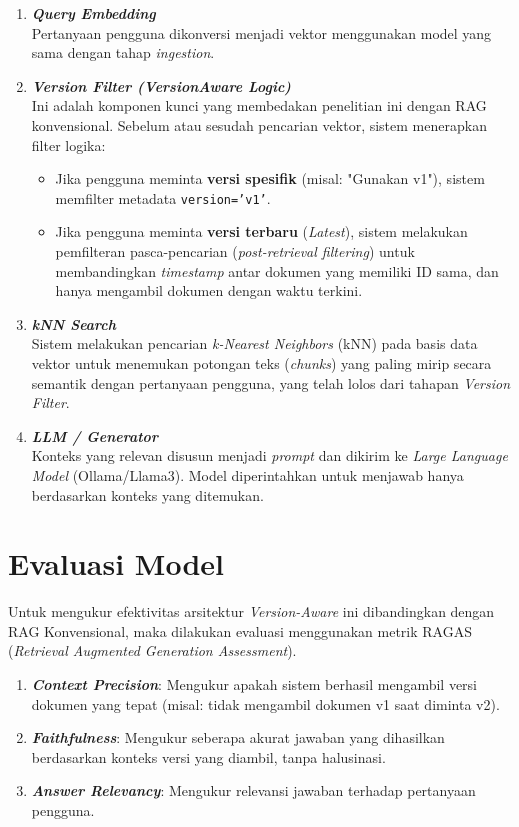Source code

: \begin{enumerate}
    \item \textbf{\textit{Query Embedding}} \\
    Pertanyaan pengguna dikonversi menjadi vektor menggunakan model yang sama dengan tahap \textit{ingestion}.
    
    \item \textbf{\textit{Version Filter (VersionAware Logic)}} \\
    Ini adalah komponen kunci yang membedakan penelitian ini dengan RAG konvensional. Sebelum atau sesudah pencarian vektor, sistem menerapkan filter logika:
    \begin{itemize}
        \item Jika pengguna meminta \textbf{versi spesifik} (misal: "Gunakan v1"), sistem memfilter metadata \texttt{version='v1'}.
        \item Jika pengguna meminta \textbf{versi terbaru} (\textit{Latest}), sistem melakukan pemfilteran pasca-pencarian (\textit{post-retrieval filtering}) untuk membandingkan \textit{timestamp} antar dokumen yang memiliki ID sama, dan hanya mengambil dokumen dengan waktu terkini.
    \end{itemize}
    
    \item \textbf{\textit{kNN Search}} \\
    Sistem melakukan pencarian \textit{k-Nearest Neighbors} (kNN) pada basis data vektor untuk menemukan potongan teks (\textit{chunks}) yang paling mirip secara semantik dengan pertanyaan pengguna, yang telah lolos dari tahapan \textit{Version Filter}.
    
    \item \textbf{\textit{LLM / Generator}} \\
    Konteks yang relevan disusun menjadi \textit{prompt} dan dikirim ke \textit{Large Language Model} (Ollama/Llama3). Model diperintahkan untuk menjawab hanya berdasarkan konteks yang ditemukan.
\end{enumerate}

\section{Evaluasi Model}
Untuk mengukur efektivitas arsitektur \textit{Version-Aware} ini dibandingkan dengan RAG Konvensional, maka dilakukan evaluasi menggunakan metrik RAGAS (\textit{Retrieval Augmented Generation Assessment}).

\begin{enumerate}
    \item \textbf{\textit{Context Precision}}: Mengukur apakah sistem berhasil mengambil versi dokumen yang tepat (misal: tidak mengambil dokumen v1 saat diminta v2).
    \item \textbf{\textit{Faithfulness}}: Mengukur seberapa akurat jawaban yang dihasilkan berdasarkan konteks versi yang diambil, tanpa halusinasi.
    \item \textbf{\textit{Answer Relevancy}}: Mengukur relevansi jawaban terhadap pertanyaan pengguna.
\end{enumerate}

--

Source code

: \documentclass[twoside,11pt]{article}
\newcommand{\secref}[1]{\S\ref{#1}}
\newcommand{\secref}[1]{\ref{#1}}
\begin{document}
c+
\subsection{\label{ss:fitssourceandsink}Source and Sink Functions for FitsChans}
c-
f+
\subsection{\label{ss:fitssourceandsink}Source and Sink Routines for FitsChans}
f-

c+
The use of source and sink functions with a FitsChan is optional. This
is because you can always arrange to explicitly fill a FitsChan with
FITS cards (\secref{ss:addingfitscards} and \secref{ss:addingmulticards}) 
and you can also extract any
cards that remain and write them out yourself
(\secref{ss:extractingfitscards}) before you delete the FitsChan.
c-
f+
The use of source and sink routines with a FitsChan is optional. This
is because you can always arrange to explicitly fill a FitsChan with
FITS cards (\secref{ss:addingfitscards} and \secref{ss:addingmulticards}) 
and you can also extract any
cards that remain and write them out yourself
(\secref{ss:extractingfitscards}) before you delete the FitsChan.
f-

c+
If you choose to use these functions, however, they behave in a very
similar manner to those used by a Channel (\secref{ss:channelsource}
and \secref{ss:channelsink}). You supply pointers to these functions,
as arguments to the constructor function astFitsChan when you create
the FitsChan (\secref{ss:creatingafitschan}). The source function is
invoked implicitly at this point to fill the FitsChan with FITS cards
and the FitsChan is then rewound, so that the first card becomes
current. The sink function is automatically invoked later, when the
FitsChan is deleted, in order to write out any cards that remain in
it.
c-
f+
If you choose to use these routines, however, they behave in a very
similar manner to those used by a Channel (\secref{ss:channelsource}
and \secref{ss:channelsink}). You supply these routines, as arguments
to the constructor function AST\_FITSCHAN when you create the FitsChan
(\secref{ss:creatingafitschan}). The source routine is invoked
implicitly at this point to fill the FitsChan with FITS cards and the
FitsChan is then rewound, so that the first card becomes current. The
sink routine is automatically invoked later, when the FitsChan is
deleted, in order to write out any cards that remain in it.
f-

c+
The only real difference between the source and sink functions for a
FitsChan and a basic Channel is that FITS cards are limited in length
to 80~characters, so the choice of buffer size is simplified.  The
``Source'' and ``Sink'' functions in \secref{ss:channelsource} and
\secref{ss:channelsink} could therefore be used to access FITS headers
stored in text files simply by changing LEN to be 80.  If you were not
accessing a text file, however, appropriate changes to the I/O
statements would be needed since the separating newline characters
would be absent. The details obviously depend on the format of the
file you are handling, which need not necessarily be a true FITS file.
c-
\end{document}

**How to complete this task:** Give only the number of lines in the entries above that hold the string "begin".

**Output for this exercise:** 4